Cambiò posizione, e adesso dorso e nuca aderivano perfettamente per metà supini sullo schienale. Polinice gli fece sollevare appena il capo, liberandolo dei ricci neri sotto le spalle facendoli piovere oltre la voluta del klismos. L'uomo li guardò a lungo, e con voluttà e nostalgia vi passò i polpastrelli e le dita, seguendo le vie dei riccioli e delle infinite pieghe in quella chioma meravigliosa.
"Son proprio uguali, sai?"
"A cosa. .?"
"L'unica persona che ho visto con capelli più scuri di questi è stato quel dannato Persiano. . Ma a me piacciono molto di più i vostri."
"Vostri?"
S'obbligò a riprendere coscienza di sè, tentando di sollevarsi per liberarsi del suo calore, ma la mano tra le cosce strinse un poco e trovò la via attraverso la veste.
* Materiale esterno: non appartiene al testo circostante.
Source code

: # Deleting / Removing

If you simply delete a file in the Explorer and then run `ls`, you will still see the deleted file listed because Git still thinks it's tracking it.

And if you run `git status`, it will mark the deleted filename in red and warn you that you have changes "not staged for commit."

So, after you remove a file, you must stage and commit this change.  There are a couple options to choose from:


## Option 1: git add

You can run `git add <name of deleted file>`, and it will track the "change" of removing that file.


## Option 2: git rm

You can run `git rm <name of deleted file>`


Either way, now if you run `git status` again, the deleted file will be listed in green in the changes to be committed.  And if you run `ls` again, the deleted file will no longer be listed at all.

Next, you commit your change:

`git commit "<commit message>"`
Fu come se il sangue fluisse via dalle vene, per concentrarsi tutto nel suo sesso e fargli perdere l'ultimo barlume di ragione. Una ragione che in un certo senso voleva Polinice: nessun adulto s'era mai interessato a lui se non per farlo stare alla larga mentre tanti erano i ragazzini che erano oggetto di attenzione particolare. Loro imparavano la vita e sedevano accanto ai loro adulti, e venivano rispettati anche dagli anziani quanto era rispettato il loro amante.
Lui era rimasto sempre dove stava, solo, e quando qualcuno aveva superato la soggezione, proponendo di giacere assieme a lui, per ripicca a quel mondo e per orgoglio incallito nel cuore aveva rifiutato. Nessuno di loro l'avrebbe avuto e lui se la sarebbe cavata con le proprie forze, a costo di dover camminare nel fango per il resto della sua vita.
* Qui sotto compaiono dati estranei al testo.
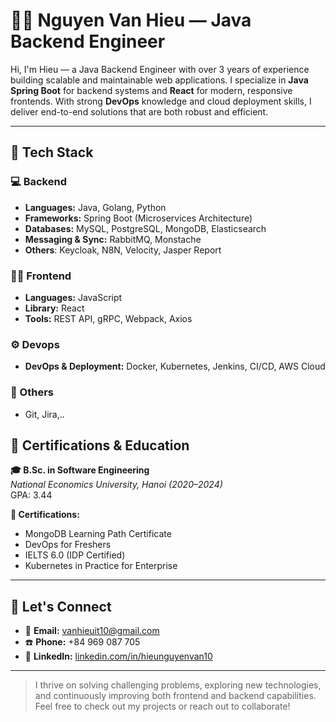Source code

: # 👨‍💻 Nguyen Van Hieu — Java Backend Engineer

Hi, I'm Hieu — a Java Backend Engineer with over 3 years of experience building scalable and maintainable web applications. I specialize in **Java Spring Boot** for backend systems and **React** for modern, responsive frontends. With strong **DevOps** knowledge and cloud deployment skills, I deliver end-to-end solutions that are both robust and efficient.

---

## 🚀 Tech Stack

### 💻 Backend
- **Languages:** Java, Golang, Python
- **Frameworks:** Spring Boot (Microservices Architecture)
- **Databases:** MySQL, PostgreSQL, MongoDB, Elasticsearch
- **Messaging & Sync:** RabbitMQ, Monstache
- **Others**: Keycloak, N8N, Velocity, Jasper Report

### 🧑‍🎨 Frontend
- **Languages:** JavaScript
- **Library:** React
- **Tools:** REST API, gRPC, Webpack, Axios

### ⚙ Devops
- **DevOps & Deployment:** Docker, Kubernetes, Jenkins, CI/CD, AWS Cloud

### 🧰 Others
- Git, Jira,.. 

## 📜 Certifications & Education

**🎓 B.Sc. in Software Engineering**  
*National Economics University, Hanoi (2020–2024)*  
GPA: 3.44

**📄 Certifications:**
- MongoDB Learning Path Certificate
- DevOps for Freshers
- IELTS 6.0 (IDP Certified)
- Kubernetes in Practice for Enterprise

---

## 🔗 Let's Connect

- 📧 **Email:** vanhieuit10@gmail.com
- ☎️ **Phone:** +84 969 087 705
- 🔗 **LinkedIn:** [linkedin.com/in/hieunguyenvan10](https://www.linkedin.com/in/hieunguyenvan10/)
---

> I thrive on solving challenging problems, exploring new technologies, and continuously improving both frontend and backend capabilities. Feel free to check out my projects or reach out to collaborate!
"Pirecrate" le dita camminarono giù, oltre il suo sesso, lungo la pelle delicatissima e fino all'ano, premendo forte e coi polpastrelli sul cerchio di muscoli in fremito.
Ora forse aveva paura di Sparta, di trovarsela all'improvviso davanti e di dover essere come loro quando lui non era come loro. Spartiate. Significava non poter più guardare un adulto e sfidarlo con lo sguardo senza incorrere in un labirinto di mura inespugnabili. Nessuno Spartano aveva un valore in sè e quel sè era l'unica cosa che Pirecrate possedeva. Pherio. . Pherio purtroppo era tagliato fuori per quanto avrebbe potuto tener testa a tutti, conoscendo le arti della politica e dell'intrigo peggiore.
Pirecrate sentiva il disperato bisogno di qualcuno che potesse essere una bussola in quei meandri sinuosi che gli si stavano spiegando di fronte. Qualcuno... Polinice? Polinice non era peggiore di tanti altri. E poi Polinice era ciò che la sorte gli aveva gettato indosso e lui.. Pirecrate non sapeva se sarebbe riuscito a rifiutare, neppure se avesse voluto, ora che il legame con la città brillava e pesava indosso come da sempre avrebbe dovuto, e ora che era solo. . solo com'era mai stato. Vuoto il cuore, e la malinconia tanto amara da non riuscire a sollevare lo sguardo per cercare quello dell'unico di cui importasse ora qualcosa.
Un rifiuto non lo voleva, non poteva sopportarlo. Un rifiuto l'avrebbe spezzato: si sentiva fragile e non voleva. Quel qualcosa che lo rendeva debole non era una buona cosa, era pericolosa, era veleno e lui avrebbe dovuto starne lontano con tutte le forze.
Forse aveva ragione Polinice: nulla lo obbligava a portare vivo Pherio, con se' a Sparta. Poteva ucciderlo, era un Ilota, chi avrebbe detto qualcosa? Nessuno. Sparta l'avrebbe accolto come un liberatore e lui da lui stesso sarebbe stato liberato. Invece no, invece non poteva: Polinice non capiva, lui stesso non capiva ma sapeva, sentiva che Pherio era lì, con lui, e gli pesava sul cuore, ma era un peso dolce dal quale non avrebbe mai potuto liberarsi. E se Pherio era la sua punizione non poteva far altro che accettarlo, perché altro non era in grado di farlo. Vedersi lontano, immaginarsi separato da lui.. ora non riusciva a reggere a una simile immagine e mai, sapeva, mai avrebbe potuto. E Polinice.. Polinice andava bene, Polinice non contava niente, non era niente. Era semplice farsi amare da lui, così, e quel che ora stava dando gli sarebbe stato restituito. Era, egli, infido, ma l’istinto disse a Pirecrate che questo era ciò che doveva essere.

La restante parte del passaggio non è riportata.